We “flipped the switch” and enabled this performance boost for all existing EFS General Purpose mode file systems over the course of the last few weeks, so you may already have noticed the improvement. Of course, any new file systems that you create will also benefit.

不過 EFS 另外一個問題就是貴炸,用錢換方便...

Amazon EFS 提供 Replication 功能

Jeff Barr 在官方 blog 上宣佈 Amazon EFS 提供 replication 功能:「New – Replication for Amazon Elastic File System (EFS)」。

可以看到跨區的設定畫面:

在建起來以後會是 read-only filesystem:

另外有提供 fail-over 機制,當 fail-over 過去後會從 read-only 變成 read-write。

不過要注意,架構上屬於 eventually consistent,預期是一分鐘內會更新。這點算是可以預期的,不然 latency 會太高:

All replication traffic stays on the AWS global backbone, and most changes are replicated within a minute, with an overall Recovery Point Objective (RPO) of 15 minutes for most file systems.

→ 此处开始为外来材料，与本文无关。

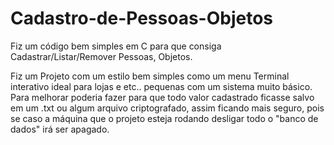 # Cadastro-de-Pessoas-Objetos
Fiz um código bem simples em C para que consiga Cadastrar/Listar/Remover Pessoas, Objetos. 

Fiz um Projeto com um estilo bem simples como um menu Terminal interativo ideal para lojas e etc.. pequenas
com um sistema muito básico. Para melhorar poderia fazer para que todo valor cadastrado ficasse salvo
em um .txt ou algum arquivo criptografado, assim ficando mais seguro, pois se caso a máquina que o projeto
esteja rodando desligar todo o "banco de dados" irá ser apagado.
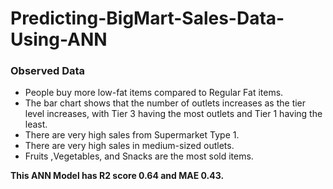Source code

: # Predicting-BigMart-Sales-Data-Using-ANN
### Observed Data
* People buy more low-fat items compared to Regular Fat items.
* The bar chart shows that the number of outlets increases as the tier level increases, with Tier 3 having the most outlets and Tier 1 having the least.
* There are very high sales from Supermarket Type 1.
* There are very high sales in medium-sized outlets.
* Fruits ,Vegetables, and Snacks are the most sold items.

**This ANN Model has R2 score 0.64 and MAE 0.43.**
  
  
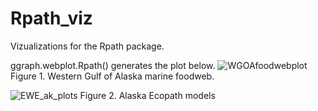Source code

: # Rpath_viz
Vizualizations for the Rpath package.

ggraph.webplot.Rpath() generates the plot below. 
![WGOAfoodwebplot](https://github.com/user-attachments/assets/20054124-0087-42f7-9081-3b8db908c070)
Figure 1. Western Gulf of Alaska marine foodweb. 

![EWE_ak_plots](https://github.com/user-attachments/assets/7f33f04b-0738-46b8-80b3-bffe36e18257)
Figure 2. Alaska Ecopath models 
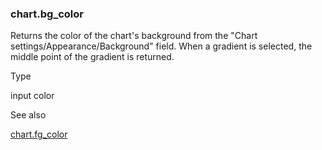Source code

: ### chart.bg\_color

Returns the color of the chart's background from the "Chart settings/Appearance/Background" field. When a gradient is selected, the middle point of the gradient is returned.

Type

input color

See also

[chart.fg\_color](#var_chart.fg_color)
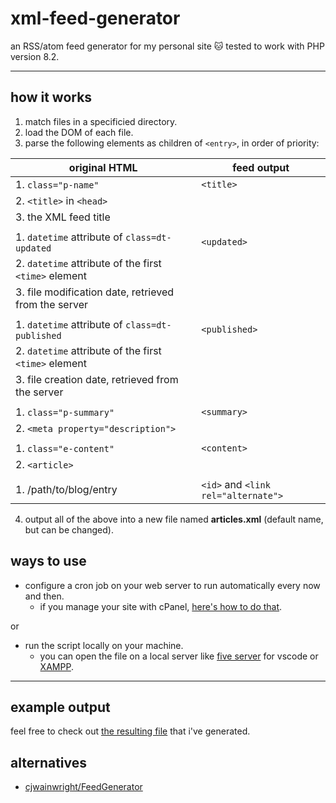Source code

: # xml-feed-generator
an RSS/atom feed generator for my personal site :cat: tested to work with PHP version 8.2.

---

## how it works
1. match files in a specificied directory.
2. load the DOM of each file.
3. parse the following elements as children of `<entry>`, in order of priority:

| original HTML                 | feed output                     |
|-------------------------------|---------------------------------|
| 1. `class="p-name"`           | `<title>`                       |
| 2. `<title>` in `<head>`      |                                 |
| 3. the XML feed title         |                                 |
|                               |                                 |
| 1. `datetime` attribute of `class=dt-updated` | `<updated>`     |
| 2. `datetime` attribute of the first `<time>` element |         |
| 3. file modification date, retrieved from the server |          |
|                               |                                 |
| 1. `datetime` attribute of `class=dt-published` | `<published>` |
| 2. `datetime` attribute of the first `<time>` element |         |
| 3. file creation date, retrieved from the server |              |
|                               |                                 |
| 1. `class="p-summary"`        | `<summary>`                     |
| 2. `<meta property="description">` |                            |
|                               |                                 |
| 1. `class="e-content"`        | `<content>`                     |
| 2. `<article>`                |                                 |
|                               |                                 |
| 1. /path/to/blog/entry        | `<id>` and `<link rel="alternate">` |



4. output all of the above into a new file named **articles.xml** (default name, but can be changed).

## ways to use
- configure a cron job on your web server to run automatically every now and then.
   - if you manage your site with cPanel, [here's how to do that](https://docs.cpanel.net/cpanel/advanced/cron-jobs/).
 
or

- run the script locally on your machine.
   - you can open the file on a local server like [five server](https://marketplace.visualstudio.com/items?itemName=yandeu.five-server) for vscode or [XAMPP](https://www.apachefriends.org/index.html).

---

## example output
feel free to check out [the resulting file](https://jasm1nii.xyz/blog/articles/articles.xml) that i've generated.

## alternatives
- [cjwainwright/FeedGenerator](https://github.com/cjwainwright/FeedGenerator)
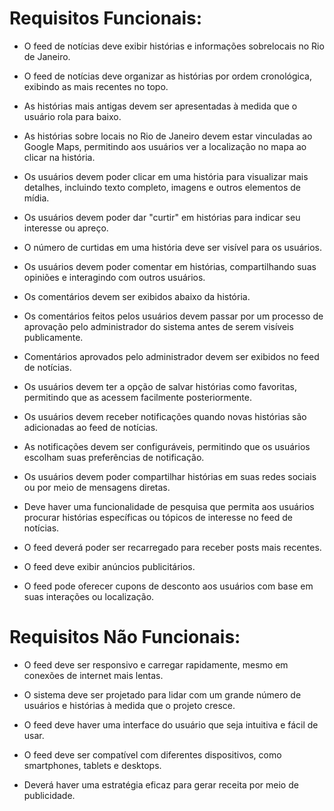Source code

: # Requisitos Funcionais: 

- O feed de notícias deve exibir histórias e informações sobrelocais no Rio de Janeiro.

- O feed de notícias deve organizar as histórias por ordem cronológica, exibindo as mais recentes no topo.

- As histórias mais antigas devem ser apresentadas à medida que o usuário rola para baixo.

- As histórias sobre locais no Rio de Janeiro devem estar vinculadas ao Google Maps, permitindo aos usuários ver a localização no mapa ao clicar na história.

- Os usuários devem poder clicar em uma história para visualizar mais detalhes, incluindo texto completo, imagens e outros elementos de mídia.

- Os usuários devem poder dar "curtir" em histórias para indicar seu interesse ou apreço.

- O número de curtidas em uma história deve ser visível para os usuários.

- Os usuários devem poder comentar em histórias, compartilhando suas opiniões e interagindo com outros usuários.

- Os comentários devem ser exibidos abaixo da história.

- Os comentários feitos pelos usuários devem passar por um processo de aprovação pelo administrador do sistema antes de serem visíveis publicamente.

- Comentários aprovados pelo administrador devem ser exibidos no feed de notícias.

- Os usuários devem ter a opção de salvar histórias como favoritas, permitindo que as acessem facilmente posteriormente.

- Os usuários devem receber notificações quando novas histórias são adicionadas ao feed de notícias.

- As notificações devem ser configuráveis, permitindo que os usuários escolham suas preferências de notificação.

- Os usuários devem poder compartilhar histórias em suas redes sociais ou por meio de mensagens diretas.

- Deve haver uma funcionalidade de pesquisa que permita aos usuários procurar histórias específicas ou tópicos de interesse no feed de notícias.

- O feed deverá poder ser recarregado para receber posts mais recentes.

- O feed deve exibir anúncios publicitários.

- O feed pode oferecer cupons de desconto aos usuários com base em suas interações ou localização.

# Requisitos Não Funcionais: 

- O feed deve ser responsivo e carregar rapidamente, mesmo em conexões de internet mais lentas.

- O sistema deve ser projetado para lidar com um grande número de usuários e histórias à medida que o projeto cresce.

- O feed deve haver uma interface do usuário que seja intuitiva e fácil de usar.

- O feed deve ser compatível com diferentes dispositivos, como smartphones, tablets e desktops.

- Deverá haver uma estratégia eficaz para gerar receita por meio de publicidade.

然後 replication 不會計算到 I/O 的 credit 與 throughput,算是比較特別的一點:

Replication does not consume any burst credits and it does not count against the provisioned throughput of the file system.

replication 這個服務本身不另外收費,只收取 EFS 使用的空間以及 replication 產生的頻寬費用:

You pay the usual storage fees for the original and replica file systems and any applicable cross-region or intra-region data transfer charges.

在 ZFS 上跑 PostgreSQL 的調校

在「Everything I've seen on optimizing Postgres on ZFS」這邊看到如果要在 ZFS 上面跑 PostgreSQL 時的調校方式,看起來作者有一直在更新這篇,所以需要的時候可以跑去看...

主要的族群是要搞 self-hosted PostgreSQL 的人,相較於 ext4 或是 XFS,底層如果使用 ZFS 可以做許多事情,像是 compression 與 snapshot,這對於很多 DBA 相關的操作會方便不少,但也因為 ZFS 的關係,兩邊 (& PostgreSQL) 需要一起調整以確保效能...

不過短期應該還是用 RDS 就是了...

MySQL 跑在 ZFS 與 ext4 的效能差異

Percona 的「MySQL/ZFS Performance Update」這篇又對 ZFS 做了一次測試,算是用比較新的軟體跑出來的結果,不過要注意這邊的 ZFS 版本仍然不是目前最新版:

ZFS 0.8.6-1 is not bleeding edge, there have been more than 1700 commits since and after 0.8.6, the ZFS release number jumped to 2.0. The big addition included in the 2.0 release is native encryption.

機器是在雲端上 (Azure 上),不熟悉 Azure 的機種,但看記憶體與 CPU 的量好像不是用頂規的機器:

benchmark host
Standard D2ds_v4 instance
2 vCpu, 8GB of Ram and 75 GB of temporary storage
Debian Buster

Database host
Standard E4-2ds-v4 instance
2 vCpu, 32GB of Ram and 150GB of temporary storage
256GB SSD Premium (SSD Premium LRS P15 – 1100 IOPS (3500 burst), 125 MB/s)
Debian Buster
Percona server 8.0.22-13

跑出來的結果看起來不差:

看了一下測試用的設定,似乎只測了 compression 的部份,沒測 snapshot 以及其他功能會對效能有什麼影響,但至少基本盤應該是還不錯?